中国では、各地で農業研修の実施が盛んになっている。このほど四川、江西、湖北省などを取材したが、既に効果は著しく、受講生の中には大規模農家となったり、生産組合の代表に就いたりする者も出てきた。だが、現状にはさまざまな問題点があると指摘する声もある。
中国の農村地区では、各地の自治体の農業局と中央農業放送テレビ学校(CABTS)が農業技術や経営などを教える「陽光研修」を実施している。
2006年に開校した四川省資陽市雁江区のCABTSも「陽光研修」を実施。「1クラスの定員は50人。一般研修は村で行い、起業研修は県で行っている」と肖瓊校長は説明する。

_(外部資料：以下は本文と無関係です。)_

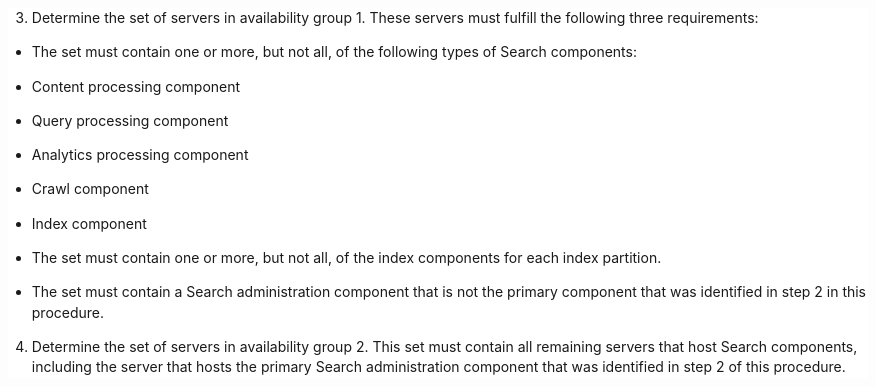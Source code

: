 3. Determine the set of servers in availability group 1. These servers must fulfill the following three requirements:
    
  - The set must contain one or more, but not all, of the following types of Search components:
    
  - Content processing component
    
  
  - Query processing component
    
  
  - Analytics processing component
    
  
  - Crawl component
    
  
  - Index component
    
  
  - The set must contain one or more, but not all, of the index components for each index partition.
    
  
  - The set must contain a Search administration component that is not the primary component that was identified in step 2 in this procedure.
    
  
4. Determine the set of servers in availability group 2. This set must contain all remaining servers that host Search components, including the server that hosts the primary Search administration component that was identified in step 2 of this procedure.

今から5年前、肖校長が同区忠義鎮敲鐘村で研修生を募集したところ、Uターンで郷里に戻ってきた劉樹文さんの目に留まった。村では昔から柑橘(かんきつ)類を栽培していたが、味や見た目に難があり、なかなか良い値がつかなかった。劉樹文さんは、これから柑橘類が有望だと考えていたときに研修生の募集を知り、迷わず起業研修クラスに参加した。
肖校長によると、劉樹文さんのような場合、学校側は授業料を免除した上で給付金や交通費を出すという。劉さんは、地域の中心地で他の研修生たちと7日間の集中講義を受講した。「先生は新しい技術や起業のことを話してくれ、面白かった」と話す劉さんは、修了後に仲間とともに雁江区現代柑橘専業合作社を設立し、理事長に就任。今では、加入農家が116戸に増え、栽培面積は2000ムー(1ムーは約6.67アール)、昨年の生産高は800万元(約1億5472万円)にまで成長した。
◆「実情と合わない」
一方、現場担当者や農民らは、受講後のフォローアップがないことや研修生が集まらないこと、教師の力量不足などを訴える。